Book Review: Michel Faber’s The Book of Strange New Things

The Book of Strange New ThingsThe Book of Strange New Things by Michel Faber
My rating: 4 of 5 stars

Sometimes a story about a book is enough to get me to read the book itself… and a Guardian profile, describing how Faber has decided this is his last book, and wrote it over a long period of time during which his wife died of cancer, and that he is an innovative writer that plays with different genres… all of that intrigued me enough to download it.
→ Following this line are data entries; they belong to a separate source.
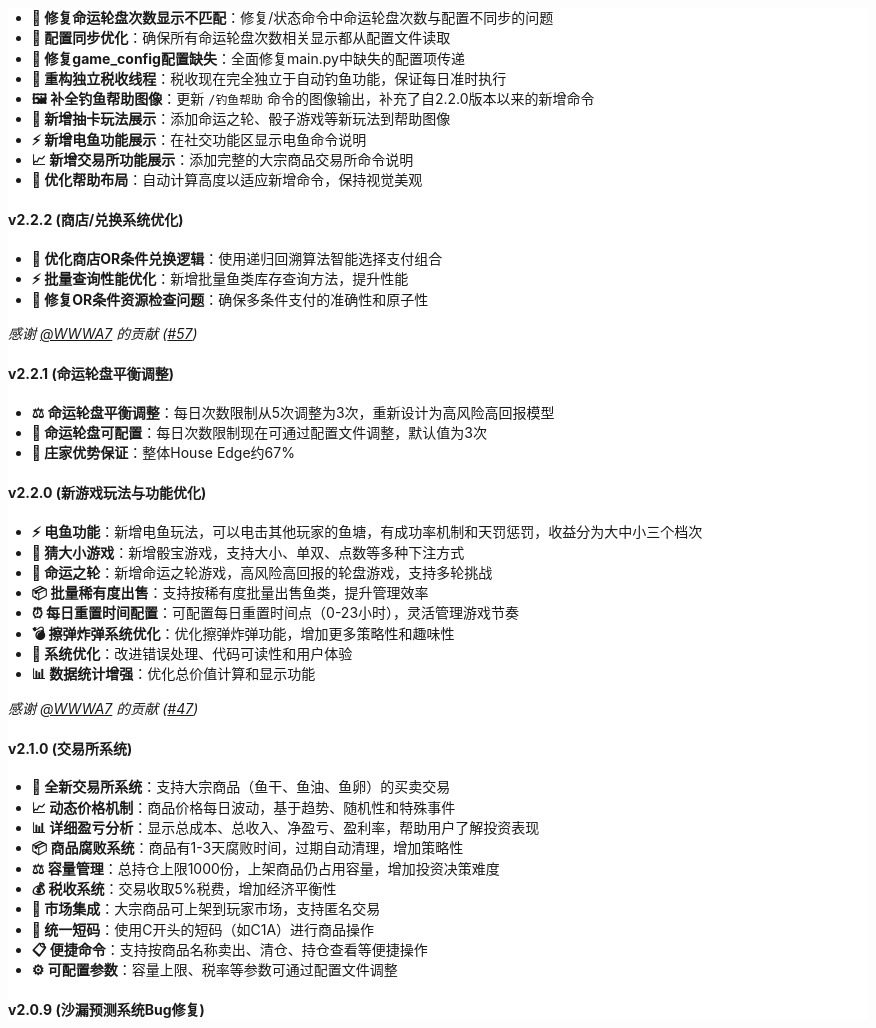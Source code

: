 - **🐛 修复命运轮盘次数显示不匹配**：修复/状态命令中命运轮盘次数与配置不同步的问题
- **🔧 配置同步优化**：确保所有命运轮盘次数相关显示都从配置文件读取
- **🔧 修复game_config配置缺失**：全面修复main.py中缺失的配置项传递
- **🚨 重构独立税收线程**：税收现在完全独立于自动钓鱼功能，保证每日准时执行
- **🖼️ 补全钓鱼帮助图像**：更新 `/钓鱼帮助` 命令的图像输出，补充了自2.2.0版本以来的新增命令
- **🎰 新增抽卡玩法展示**：添加命运之轮、骰子游戏等新玩法到帮助图像
- **⚡ 新增电鱼功能展示**：在社交功能区显示电鱼命令说明
- **📈 新增交易所功能展示**：添加完整的大宗商品交易所命令说明
- **🎨 优化帮助布局**：自动计算高度以适应新增命令，保持视觉美观

#### v2.2.2 (商店/兑换系统优化)

- **🔧 优化商店OR条件兑换逻辑**：使用递归回溯算法智能选择支付组合
- **⚡ 批量查询性能优化**：新增批量鱼类库存查询方法，提升性能
- **🐛 修复OR条件资源检查问题**：确保多条件支付的准确性和原子性

*感谢 [@WWWA7](https://github.com/WWWA7) 的贡献 ([#57](https://github.com/xxlemon-io/astrbot_plugin_fishing/pull/57))*

#### v2.2.1 (命运轮盘平衡调整)

- **⚖️ 命运轮盘平衡调整**：每日次数限制从5次调整为3次，重新设计为高风险高回报模型
- **🔧 命运轮盘可配置**：每日次数限制现在可通过配置文件调整，默认值为3次
- **🎯 庄家优势保证**：整体House Edge约67%

#### v2.2.0 (新游戏玩法与功能优化)

- **⚡ 电鱼功能**：新增电鱼玩法，可以电击其他玩家的鱼塘，有成功率机制和天罚惩罚，收益分为大中小三个档次
- **🎲 猜大小游戏**：新增骰宝游戏，支持大小、单双、点数等多种下注方式
- **🎰 命运之轮**：新增命运之轮游戏，高风险高回报的轮盘游戏，支持多轮挑战
- **📦 批量稀有度出售**：支持按稀有度批量出售鱼类，提升管理效率
- **⏰ 每日重置时间配置**：可配置每日重置时间点（0-23小时），灵活管理游戏节奏
- **💣 擦弹炸弹系统优化**：优化擦弹炸弹功能，增加更多策略性和趣味性
- **🔧 系统优化**：改进错误处理、代码可读性和用户体验
- **📊 数据统计增强**：优化总价值计算和显示功能

*感谢 [@WWWA7](https://github.com/WWWA7) 的贡献 ([#47](https://github.com/xxlemon-io/astrbot_plugin_fishing/pull/47))*

#### v2.1.0 (交易所系统)

- **💼 全新交易所系统**：支持大宗商品（鱼干、鱼油、鱼卵）的买卖交易
- **📈 动态价格机制**：商品价格每日波动，基于趋势、随机性和特殊事件
- **📊 详细盈亏分析**：显示总成本、总收入、净盈亏、盈利率，帮助用户了解投资表现
- **📦 商品腐败系统**：商品有1-3天腐败时间，过期自动清理，增加策略性
- **⚖️ 容量管理**：总持仓上限1000份，上架商品仍占用容量，增加投资决策难度
- **💰 税收系统**：交易收取5%税费，增加经济平衡性
- **🏪 市场集成**：大宗商品可上架到玩家市场，支持匿名交易
- **🔧 统一短码**：使用C开头的短码（如C1A）进行商品操作
- **📋 便捷命令**：支持按商品名称卖出、清仓、持仓查看等便捷操作
- **⚙️ 可配置参数**：容量上限、税率等参数可通过配置文件调整

#### v2.0.9 (沙漏预测系统Bug修复)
Yet at first I was not so engaged. I’m totally up for science fiction and dystopian fiction, and am a huge fan of Margaret Atwood’s forays into the future, and I thought the premise was interesting enough: a preacher recruited by a corporation to minister to an alien population near their new colony. But I couldn’t really grab onto something. I didn’t love the narrator and his faith, a reformed drug addict, pious and always preaching. The letters back and forth with his wife, worried about their cat (and I should have liked this part, being a cat-owner) were mundane, and the world falling apart that she describes a little too close to the last weeks of typhoons, floods and civil unrest around the world. I was a bit perturbed early on that many of the human characters are described first and foremost by the colour of their skin and their race upon first meeting them. I didn’t love the voice or narrative style.

What I was most interested in was the local inhabitants of the planet, and how their physicality and nature are slowly revealed. The descriptions of the new planet, its weather systems and how the colony is surviving… also: interesting. And there was certainly enough to keep me going until I found myself more and more immersed. The letters between husband and wife become much deeper, raising questions about how we are responsible to the ones we love, how to manage distance or not, how self-centred we can, what roles we play. I found myself feeling affection for the Oasans in their robes, each one of a different colour, and their odd language. And in the end, I was surprised at how touched I felt by the book, having entered a strange new world for the time of reading it.

Another few reviews on Goodreads take issue with an unfinished feeling at the end but it felt appropriate to me that a book that slowly opened itself to me would not come to neat conclusions.